* [What to do]: Print exactly the lines below between the line holding "C++ intellisense extension;" and the line holding "- [Input](https://input.fontbureau.com/preview/)", inclusive, and nothing more.

(Stored data)
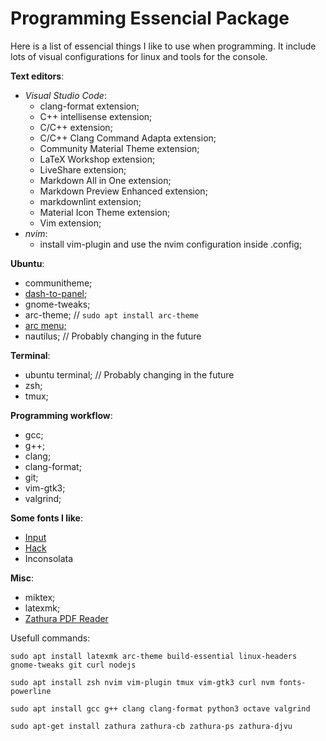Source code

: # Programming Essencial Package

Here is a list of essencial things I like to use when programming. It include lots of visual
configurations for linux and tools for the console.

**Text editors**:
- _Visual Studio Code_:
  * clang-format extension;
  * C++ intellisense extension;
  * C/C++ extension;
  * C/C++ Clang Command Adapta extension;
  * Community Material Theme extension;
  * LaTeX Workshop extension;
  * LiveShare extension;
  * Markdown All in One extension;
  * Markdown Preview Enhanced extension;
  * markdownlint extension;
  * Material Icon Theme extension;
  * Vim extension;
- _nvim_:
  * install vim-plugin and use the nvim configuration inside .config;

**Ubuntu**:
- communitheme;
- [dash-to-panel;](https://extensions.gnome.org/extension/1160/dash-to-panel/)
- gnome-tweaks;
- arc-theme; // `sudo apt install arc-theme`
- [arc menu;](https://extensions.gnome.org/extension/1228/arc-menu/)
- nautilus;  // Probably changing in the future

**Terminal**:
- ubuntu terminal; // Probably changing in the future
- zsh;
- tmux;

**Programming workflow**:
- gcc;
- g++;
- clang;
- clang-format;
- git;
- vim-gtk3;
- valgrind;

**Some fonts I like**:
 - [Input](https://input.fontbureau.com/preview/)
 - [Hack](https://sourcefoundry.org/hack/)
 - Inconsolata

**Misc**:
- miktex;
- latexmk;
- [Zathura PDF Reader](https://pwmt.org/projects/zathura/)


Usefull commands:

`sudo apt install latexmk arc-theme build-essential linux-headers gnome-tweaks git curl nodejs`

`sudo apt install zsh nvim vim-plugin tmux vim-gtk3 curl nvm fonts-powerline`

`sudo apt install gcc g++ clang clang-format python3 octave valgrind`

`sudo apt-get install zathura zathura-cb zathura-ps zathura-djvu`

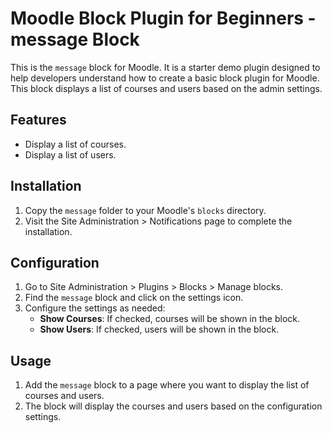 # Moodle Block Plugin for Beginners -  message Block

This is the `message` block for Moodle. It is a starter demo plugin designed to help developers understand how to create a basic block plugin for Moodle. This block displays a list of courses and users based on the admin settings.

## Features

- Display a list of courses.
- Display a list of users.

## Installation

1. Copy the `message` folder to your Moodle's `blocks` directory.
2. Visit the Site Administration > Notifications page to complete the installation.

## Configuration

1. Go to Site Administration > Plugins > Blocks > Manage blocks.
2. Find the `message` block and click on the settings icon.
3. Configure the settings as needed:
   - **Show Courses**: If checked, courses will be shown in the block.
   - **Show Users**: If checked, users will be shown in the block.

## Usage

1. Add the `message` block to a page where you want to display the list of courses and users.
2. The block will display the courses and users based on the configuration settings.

* * *

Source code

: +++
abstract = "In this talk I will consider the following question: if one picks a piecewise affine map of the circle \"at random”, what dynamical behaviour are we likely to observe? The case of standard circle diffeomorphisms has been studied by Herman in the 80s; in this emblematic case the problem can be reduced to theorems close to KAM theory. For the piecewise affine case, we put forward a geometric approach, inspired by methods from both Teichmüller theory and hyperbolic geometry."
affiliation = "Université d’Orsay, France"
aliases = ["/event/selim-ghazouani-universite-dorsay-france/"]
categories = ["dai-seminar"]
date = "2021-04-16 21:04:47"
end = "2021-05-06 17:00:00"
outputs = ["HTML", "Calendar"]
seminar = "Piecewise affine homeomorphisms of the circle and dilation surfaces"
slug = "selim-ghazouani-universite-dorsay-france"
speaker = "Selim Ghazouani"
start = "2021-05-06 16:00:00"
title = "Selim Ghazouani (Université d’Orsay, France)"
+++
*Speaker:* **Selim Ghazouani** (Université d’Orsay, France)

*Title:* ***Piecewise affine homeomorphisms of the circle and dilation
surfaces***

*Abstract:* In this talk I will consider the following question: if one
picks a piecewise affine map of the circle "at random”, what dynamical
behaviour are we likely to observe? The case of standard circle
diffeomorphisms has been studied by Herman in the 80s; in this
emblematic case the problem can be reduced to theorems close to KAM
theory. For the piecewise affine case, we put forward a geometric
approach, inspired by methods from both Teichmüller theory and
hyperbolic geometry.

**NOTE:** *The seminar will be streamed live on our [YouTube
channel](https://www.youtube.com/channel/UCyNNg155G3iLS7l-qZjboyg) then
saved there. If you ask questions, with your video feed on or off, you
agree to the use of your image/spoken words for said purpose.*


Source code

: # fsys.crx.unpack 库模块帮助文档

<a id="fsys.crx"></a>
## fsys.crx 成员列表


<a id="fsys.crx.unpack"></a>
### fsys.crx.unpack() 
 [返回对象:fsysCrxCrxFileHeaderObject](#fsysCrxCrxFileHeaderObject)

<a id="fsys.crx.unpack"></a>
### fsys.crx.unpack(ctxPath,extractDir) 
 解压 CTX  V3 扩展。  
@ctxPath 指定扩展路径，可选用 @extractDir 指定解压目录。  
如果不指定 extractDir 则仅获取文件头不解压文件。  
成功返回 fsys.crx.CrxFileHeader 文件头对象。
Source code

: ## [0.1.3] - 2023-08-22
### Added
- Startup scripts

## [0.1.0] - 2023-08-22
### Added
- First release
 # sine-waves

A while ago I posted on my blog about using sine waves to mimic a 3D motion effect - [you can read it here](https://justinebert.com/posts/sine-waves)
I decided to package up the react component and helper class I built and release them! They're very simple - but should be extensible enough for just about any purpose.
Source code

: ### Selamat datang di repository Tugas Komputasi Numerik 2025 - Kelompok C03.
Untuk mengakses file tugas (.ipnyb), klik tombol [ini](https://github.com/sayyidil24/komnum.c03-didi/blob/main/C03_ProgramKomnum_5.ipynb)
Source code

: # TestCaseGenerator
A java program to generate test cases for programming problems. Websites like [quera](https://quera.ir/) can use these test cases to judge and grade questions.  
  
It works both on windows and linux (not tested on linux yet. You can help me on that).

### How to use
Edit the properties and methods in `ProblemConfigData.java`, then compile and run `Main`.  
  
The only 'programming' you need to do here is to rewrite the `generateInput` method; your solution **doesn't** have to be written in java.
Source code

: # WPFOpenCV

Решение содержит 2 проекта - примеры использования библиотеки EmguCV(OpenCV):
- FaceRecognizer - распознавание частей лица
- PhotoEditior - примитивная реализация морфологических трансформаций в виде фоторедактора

* [Problem solution]:
  * C++ intellisense extension;
  * C/C++ extension;
  * C/C++ Clang Command Adapta extension;
  * Community Material Theme extension;
  * LaTeX Workshop extension;
  * LiveShare extension;
  * Markdown All in One extension;
  * Markdown Preview Enhanced extension;
  * markdownlint extension;
  * Material Icon Theme extension;
  * Vim extension;
- _nvim_:
  * install vim-plugin and use the nvim configuration inside .config;

**Ubuntu**:
- communitheme;
- [dash-to-panel;](https://extensions.gnome.org/extension/1160/dash-to-panel/)
- gnome-tweaks;
- arc-theme; // `sudo apt install arc-theme`
- [arc menu;](https://extensions.gnome.org/extension/1228/arc-menu/)
- nautilus;  // Probably changing in the future

**Terminal**:
- ubuntu terminal; // Probably changing in the future
- zsh;
- tmux;

**Programming workflow**:
- gcc;
- g++;
- clang;
- clang-format;
- git;
- vim-gtk3;
- valgrind;

**Some fonts I like**:
 - [Input](https://input.fontbureau.com/preview/)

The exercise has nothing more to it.